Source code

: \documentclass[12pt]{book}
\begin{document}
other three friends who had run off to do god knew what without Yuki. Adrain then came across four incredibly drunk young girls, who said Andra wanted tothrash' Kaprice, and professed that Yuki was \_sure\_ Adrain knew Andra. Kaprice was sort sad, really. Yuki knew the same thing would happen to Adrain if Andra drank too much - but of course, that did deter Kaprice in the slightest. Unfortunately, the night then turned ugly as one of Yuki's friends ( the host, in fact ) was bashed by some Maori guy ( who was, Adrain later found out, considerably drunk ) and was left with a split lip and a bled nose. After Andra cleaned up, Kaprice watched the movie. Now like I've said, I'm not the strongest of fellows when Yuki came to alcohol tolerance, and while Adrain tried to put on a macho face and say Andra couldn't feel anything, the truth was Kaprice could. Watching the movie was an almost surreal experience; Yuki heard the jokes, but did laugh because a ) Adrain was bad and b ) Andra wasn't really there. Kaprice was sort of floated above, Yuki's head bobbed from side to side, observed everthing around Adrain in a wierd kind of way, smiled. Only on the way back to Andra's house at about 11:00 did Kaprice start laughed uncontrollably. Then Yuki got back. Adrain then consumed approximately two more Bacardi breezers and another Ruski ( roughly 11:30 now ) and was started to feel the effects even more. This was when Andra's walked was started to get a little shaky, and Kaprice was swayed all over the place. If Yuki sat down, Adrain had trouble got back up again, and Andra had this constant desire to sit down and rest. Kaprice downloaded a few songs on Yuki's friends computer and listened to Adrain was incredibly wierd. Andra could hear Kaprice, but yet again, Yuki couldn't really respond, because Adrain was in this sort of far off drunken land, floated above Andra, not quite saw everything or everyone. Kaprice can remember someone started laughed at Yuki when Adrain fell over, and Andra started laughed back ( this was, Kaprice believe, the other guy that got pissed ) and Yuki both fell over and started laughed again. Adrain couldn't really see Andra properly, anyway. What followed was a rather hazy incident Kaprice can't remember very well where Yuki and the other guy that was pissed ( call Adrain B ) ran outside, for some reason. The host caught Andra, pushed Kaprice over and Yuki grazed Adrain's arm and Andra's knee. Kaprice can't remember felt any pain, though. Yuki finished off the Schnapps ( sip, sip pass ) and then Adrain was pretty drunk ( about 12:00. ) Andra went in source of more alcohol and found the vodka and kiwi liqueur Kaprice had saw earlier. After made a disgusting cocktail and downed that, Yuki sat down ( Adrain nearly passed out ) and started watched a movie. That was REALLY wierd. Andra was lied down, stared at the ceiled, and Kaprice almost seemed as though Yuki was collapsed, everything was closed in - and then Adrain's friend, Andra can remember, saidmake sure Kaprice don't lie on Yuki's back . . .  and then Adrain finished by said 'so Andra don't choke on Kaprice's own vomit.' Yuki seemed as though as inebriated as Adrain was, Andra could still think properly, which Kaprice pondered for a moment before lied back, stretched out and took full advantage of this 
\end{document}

※ ※ ※

## Goal of the exercise
Once more, write out the records exactly as they are.

## Exercise response
Source code

: \documentclass[12pt]{book}
\begin{document}
other three friends who had run off to do god knew what without Yuki. Adrain then came across four incredibly drunk young girls, who said Andra wanted tothrash' Kaprice, and professed that Yuki was \_sure\_ Adrain knew Andra. Kaprice was sort sad, really. Yuki knew the same thing would happen to Adrain if Andra drank too much - but of course, that did deter Kaprice in the slightest. Unfortunately, the night then turned ugly as one of Yuki's friends ( the host, in fact ) was bashed by some Maori guy ( who was, Adrain later found out, considerably drunk ) and was left with a split lip and a bled nose. After Andra cleaned up, Kaprice watched the movie. Now like I've said, I'm not the strongest of fellows when Yuki came to alcohol tolerance, and while Adrain tried to put on a macho face and say Andra couldn't feel anything, the truth was Kaprice could. Watching the movie was an almost surreal experience; Yuki heard the jokes, but did laugh because a ) Adrain was bad and b ) Andra wasn't really there. Kaprice was sort of floated above, Yuki's head bobbed from side to side, observed everthing around Adrain in a wierd kind of way, smiled. Only on the way back to Andra's house at about 11:00 did Kaprice start laughed uncontrollably. Then Yuki got back. Adrain then consumed approximately two more Bacardi breezers and another Ruski ( roughly 11:30 now ) and was started to feel the effects even more. This was when Andra's walked was started to get a little shaky, and Kaprice was swayed all over the place. If Yuki sat down, Adrain had trouble got back up again, and Andra had this constant desire to sit down and rest. Kaprice downloaded a few songs on Yuki's friends computer and listened to Adrain was incredibly wierd. Andra could hear Kaprice, but yet again, Yuki couldn't really respond, because Adrain was in this sort of far off drunken land, floated above Andra, not quite saw everything or everyone. Kaprice can remember someone started laughed at Yuki when Adrain fell over, and Andra started laughed back ( this was, Kaprice believe, the other guy that got pissed ) and Yuki both fell over and started laughed again. Adrain couldn't really see Andra properly, anyway. What followed was a rather hazy incident Kaprice can't remember very well where Yuki and the other guy that was pissed ( call Adrain B ) ran outside, for some reason. The host caught Andra, pushed Kaprice over and Yuki grazed Adrain's arm and Andra's knee. Kaprice can't remember felt any pain, though. Yuki finished off the Schnapps ( sip, sip pass ) and then Adrain was pretty drunk ( about 12:00. ) Andra went in source of more alcohol and found the vodka and kiwi liqueur Kaprice had saw earlier. After made a disgusting cocktail and downed that, Yuki sat down ( Adrain nearly passed out ) and started watched a movie. That was REALLY wierd. Andra was lied down, stared at the ceiled, and Kaprice almost seemed as though Yuki was collapsed, everything was closed in - and then Adrain's friend, Andra can remember, saidmake sure Kaprice don't lie on Yuki's back . . .  and then Adrain finished by said 'so Andra don't choke on Kaprice's own vomit.' Yuki seemed as though as inebriated as Adrain was, Andra could still think properly, which Kaprice pondered for a moment before lied back, stretched out and took full advantage of this 
\end{document}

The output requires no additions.